WHAT NEEDS TO BE DONE:
Below are the records; pull every line that includes "ciclo".

DATA FOR PROCESSING:
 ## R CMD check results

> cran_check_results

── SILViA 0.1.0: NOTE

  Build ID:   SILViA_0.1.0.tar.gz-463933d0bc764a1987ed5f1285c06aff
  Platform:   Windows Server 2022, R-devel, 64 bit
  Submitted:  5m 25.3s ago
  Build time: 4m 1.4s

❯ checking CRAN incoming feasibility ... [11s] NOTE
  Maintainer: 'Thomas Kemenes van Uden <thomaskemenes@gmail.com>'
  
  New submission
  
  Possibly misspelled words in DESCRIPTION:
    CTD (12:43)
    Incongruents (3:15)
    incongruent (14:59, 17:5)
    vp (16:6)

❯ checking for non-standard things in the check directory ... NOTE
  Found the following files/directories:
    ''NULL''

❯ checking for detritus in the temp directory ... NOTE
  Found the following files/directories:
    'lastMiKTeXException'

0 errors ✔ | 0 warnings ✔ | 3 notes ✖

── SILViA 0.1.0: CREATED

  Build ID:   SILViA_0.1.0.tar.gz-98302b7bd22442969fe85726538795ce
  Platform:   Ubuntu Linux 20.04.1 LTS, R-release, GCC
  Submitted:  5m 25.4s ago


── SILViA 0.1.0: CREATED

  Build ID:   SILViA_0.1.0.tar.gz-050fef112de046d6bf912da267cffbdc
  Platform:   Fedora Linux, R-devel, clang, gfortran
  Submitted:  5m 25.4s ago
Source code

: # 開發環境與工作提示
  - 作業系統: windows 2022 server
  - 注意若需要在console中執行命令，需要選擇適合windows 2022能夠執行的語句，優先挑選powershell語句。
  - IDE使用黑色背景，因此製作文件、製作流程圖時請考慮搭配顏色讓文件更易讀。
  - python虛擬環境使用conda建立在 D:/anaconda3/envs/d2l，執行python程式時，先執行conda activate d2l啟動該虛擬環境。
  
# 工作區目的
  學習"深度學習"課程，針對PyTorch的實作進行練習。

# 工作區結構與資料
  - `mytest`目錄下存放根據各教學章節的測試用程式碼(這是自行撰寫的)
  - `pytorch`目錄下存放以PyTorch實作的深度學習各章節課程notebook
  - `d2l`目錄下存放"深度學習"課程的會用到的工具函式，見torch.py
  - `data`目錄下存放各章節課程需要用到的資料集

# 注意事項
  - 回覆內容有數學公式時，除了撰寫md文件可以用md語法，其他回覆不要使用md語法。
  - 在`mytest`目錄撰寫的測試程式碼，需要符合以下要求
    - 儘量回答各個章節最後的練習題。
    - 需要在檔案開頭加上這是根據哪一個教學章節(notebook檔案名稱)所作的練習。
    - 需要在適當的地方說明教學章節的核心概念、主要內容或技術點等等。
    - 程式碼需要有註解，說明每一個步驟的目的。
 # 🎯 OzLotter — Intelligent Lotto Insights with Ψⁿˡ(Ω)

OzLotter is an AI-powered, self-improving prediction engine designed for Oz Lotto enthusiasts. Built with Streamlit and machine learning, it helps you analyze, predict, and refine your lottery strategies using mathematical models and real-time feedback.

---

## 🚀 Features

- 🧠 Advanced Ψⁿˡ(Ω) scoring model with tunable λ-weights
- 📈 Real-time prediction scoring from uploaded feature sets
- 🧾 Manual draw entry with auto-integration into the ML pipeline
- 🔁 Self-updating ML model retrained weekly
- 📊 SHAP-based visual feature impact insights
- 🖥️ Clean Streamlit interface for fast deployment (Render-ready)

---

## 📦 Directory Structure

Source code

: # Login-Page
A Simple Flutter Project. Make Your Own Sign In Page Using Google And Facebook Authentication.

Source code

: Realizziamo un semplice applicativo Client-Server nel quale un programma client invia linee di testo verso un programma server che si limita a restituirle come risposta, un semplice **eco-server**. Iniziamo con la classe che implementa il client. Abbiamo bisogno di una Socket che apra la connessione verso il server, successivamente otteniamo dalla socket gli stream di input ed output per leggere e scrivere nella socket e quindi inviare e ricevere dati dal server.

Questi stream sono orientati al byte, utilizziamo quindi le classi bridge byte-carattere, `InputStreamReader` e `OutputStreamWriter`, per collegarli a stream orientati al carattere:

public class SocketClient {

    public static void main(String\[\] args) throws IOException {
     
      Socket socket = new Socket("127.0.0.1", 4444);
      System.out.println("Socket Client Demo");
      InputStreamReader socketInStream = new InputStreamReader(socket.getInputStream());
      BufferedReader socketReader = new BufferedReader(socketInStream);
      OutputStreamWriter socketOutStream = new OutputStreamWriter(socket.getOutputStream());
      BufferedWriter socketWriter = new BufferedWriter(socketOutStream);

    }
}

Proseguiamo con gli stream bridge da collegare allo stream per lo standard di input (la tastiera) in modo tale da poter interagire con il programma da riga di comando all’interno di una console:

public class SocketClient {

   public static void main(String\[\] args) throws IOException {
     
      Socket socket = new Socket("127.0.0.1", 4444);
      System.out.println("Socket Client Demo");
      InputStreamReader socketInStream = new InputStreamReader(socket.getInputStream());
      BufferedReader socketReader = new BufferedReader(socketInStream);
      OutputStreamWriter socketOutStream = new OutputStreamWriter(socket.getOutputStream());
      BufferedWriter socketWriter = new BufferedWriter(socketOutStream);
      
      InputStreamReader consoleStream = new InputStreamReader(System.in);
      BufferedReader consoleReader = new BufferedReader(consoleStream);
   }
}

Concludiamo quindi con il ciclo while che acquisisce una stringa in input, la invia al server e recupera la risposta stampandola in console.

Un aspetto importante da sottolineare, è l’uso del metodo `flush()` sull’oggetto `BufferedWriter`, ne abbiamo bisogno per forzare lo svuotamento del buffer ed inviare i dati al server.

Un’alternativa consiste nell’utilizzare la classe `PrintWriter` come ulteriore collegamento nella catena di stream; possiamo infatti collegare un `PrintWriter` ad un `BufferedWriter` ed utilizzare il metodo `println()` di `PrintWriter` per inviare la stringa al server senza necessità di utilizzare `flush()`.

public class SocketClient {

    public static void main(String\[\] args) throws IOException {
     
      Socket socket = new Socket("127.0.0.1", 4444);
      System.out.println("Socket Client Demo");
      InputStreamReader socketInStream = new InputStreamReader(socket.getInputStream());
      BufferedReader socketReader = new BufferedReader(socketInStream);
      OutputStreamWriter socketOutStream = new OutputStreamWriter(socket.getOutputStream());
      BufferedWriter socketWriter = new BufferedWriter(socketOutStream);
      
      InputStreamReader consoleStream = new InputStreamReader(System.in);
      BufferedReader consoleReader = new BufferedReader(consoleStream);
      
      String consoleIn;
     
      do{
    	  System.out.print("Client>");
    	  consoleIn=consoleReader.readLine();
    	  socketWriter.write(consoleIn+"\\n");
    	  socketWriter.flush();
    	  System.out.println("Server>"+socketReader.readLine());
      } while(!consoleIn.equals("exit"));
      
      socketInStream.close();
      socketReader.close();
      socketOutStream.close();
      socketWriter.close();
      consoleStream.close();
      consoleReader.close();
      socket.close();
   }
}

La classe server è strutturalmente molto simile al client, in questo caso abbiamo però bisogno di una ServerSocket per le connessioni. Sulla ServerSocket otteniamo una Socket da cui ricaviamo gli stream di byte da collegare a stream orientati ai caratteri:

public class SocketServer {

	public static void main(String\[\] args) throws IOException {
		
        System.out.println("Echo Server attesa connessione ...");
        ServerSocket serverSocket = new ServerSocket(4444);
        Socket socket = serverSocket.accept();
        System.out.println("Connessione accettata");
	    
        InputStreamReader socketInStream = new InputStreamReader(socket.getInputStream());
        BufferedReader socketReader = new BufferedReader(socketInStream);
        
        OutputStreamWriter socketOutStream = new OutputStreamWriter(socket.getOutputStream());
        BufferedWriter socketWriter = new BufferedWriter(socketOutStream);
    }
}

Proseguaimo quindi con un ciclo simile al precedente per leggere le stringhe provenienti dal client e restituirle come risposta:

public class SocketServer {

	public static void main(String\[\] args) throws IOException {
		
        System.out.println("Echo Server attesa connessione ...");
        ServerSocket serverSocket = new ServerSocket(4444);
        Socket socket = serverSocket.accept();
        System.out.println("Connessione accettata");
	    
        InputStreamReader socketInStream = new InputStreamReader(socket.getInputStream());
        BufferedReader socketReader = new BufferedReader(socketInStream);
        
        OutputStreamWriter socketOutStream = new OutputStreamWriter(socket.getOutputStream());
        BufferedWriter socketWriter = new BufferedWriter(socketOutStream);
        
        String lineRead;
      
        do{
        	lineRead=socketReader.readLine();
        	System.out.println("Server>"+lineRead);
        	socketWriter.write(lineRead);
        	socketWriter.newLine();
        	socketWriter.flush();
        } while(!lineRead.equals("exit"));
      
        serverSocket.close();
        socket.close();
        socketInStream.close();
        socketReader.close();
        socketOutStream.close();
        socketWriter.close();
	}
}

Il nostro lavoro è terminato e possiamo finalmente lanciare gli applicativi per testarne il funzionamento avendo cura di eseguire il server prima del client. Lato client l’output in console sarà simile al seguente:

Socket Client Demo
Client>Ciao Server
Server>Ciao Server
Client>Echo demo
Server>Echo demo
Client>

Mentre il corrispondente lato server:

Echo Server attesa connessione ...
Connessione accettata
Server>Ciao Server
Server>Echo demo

REPLY:
Concludiamo quindi con il ciclo while che acquisisce una stringa in input, la invia al server e recupera la risposta stampandola in console.
Proseguaimo quindi con un ciclo simile al precedente per leggere le stringhe provenienti dal client e restituirle come risposta:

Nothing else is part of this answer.